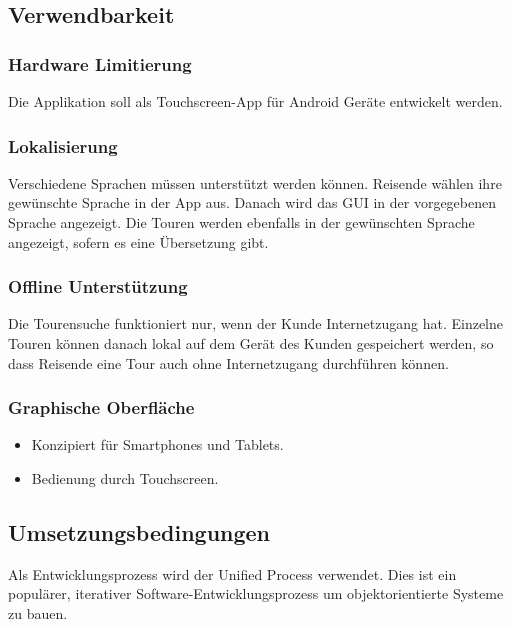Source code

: \documentclass[ngerman,]{article}
\providecommand{\tightlist}{%
  \setlength{\itemsep}{0pt}\setlength{\parskip}{0pt}}
\begin{document}
\subsection{Verwendbarkeit}\label{verwendbarkeit}

\subsubsection{Hardware Limitierung}\label{hardware-limitierung}

Die Applikation soll als Touchscreen-App für Android Geräte entwickelt
werden.

\subsubsection{Lokalisierung}\label{lokalisierung}

Verschiedene Sprachen müssen unterstützt werden können. Reisende wählen
ihre gewünschte Sprache in der App aus. Danach wird das GUI in der
vorgegebenen Sprache angezeigt. Die Touren werden ebenfalls in der
gewünschten Sprache angezeigt, sofern es eine Übersetzung gibt.

\subsubsection{Offline Unterstützung}\label{offline-unterstuxfctzung}

Die Tourensuche funktioniert nur, wenn der Kunde Internetzugang hat.
Einzelne Touren können danach lokal auf dem Gerät des Kunden gespeichert
werden, so dass Reisende eine Tour auch ohne Internetzugang durchführen
können.

\subsubsection{Graphische Oberfläche}\label{graphische-oberfluxe4che}

\begin{itemize}
\tightlist
\item
  Konzipiert für Smartphones und Tablets.
\item
  Bedienung durch Touchscreen.
\end{itemize}

\subsection{Umsetzungsbedingungen}\label{umsetzungsbedingungen}

Als Entwicklungsprozess wird der Unified Process verwendet. Dies ist ein
populärer, iterativer Software-Entwicklungsprozess um objektorientierte
Systeme zu bauen.\cite{UP}
\end{document}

*****

## TO DO
From the first line to the last, set down the data exactly, without the pictures.

## RESULT FOR THIS TASK
Source code

: \documentclass[ngerman,]{article}
\providecommand{\tightlist}{%
  \setlength{\itemsep}{0pt}\setlength{\parskip}{0pt}}
\begin{document}
\subsection{Verwendbarkeit}\label{verwendbarkeit}

\subsubsection{Hardware Limitierung}\label{hardware-limitierung}

Die Applikation soll als Touchscreen-App für Android Geräte entwickelt
werden.

\subsubsection{Lokalisierung}\label{lokalisierung}

Verschiedene Sprachen müssen unterstützt werden können. Reisende wählen
ihre gewünschte Sprache in der App aus. Danach wird das GUI in der
vorgegebenen Sprache angezeigt. Die Touren werden ebenfalls in der
gewünschten Sprache angezeigt, sofern es eine Übersetzung gibt.

\subsubsection{Offline Unterstützung}\label{offline-unterstuxfctzung}

Die Tourensuche funktioniert nur, wenn der Kunde Internetzugang hat.
Einzelne Touren können danach lokal auf dem Gerät des Kunden gespeichert
werden, so dass Reisende eine Tour auch ohne Internetzugang durchführen
können.

\subsubsection{Graphische Oberfläche}\label{graphische-oberfluxe4che}

\begin{itemize}
\tightlist
\item
  Konzipiert für Smartphones und Tablets.
\item
  Bedienung durch Touchscreen.
\end{itemize}

\subsection{Umsetzungsbedingungen}\label{umsetzungsbedingungen}

Als Entwicklungsprozess wird der Unified Process verwendet. Dies ist ein
populärer, iterativer Software-Entwicklungsprozess um objektorientierte
Systeme zu bauen.\cite{UP}
\end{document}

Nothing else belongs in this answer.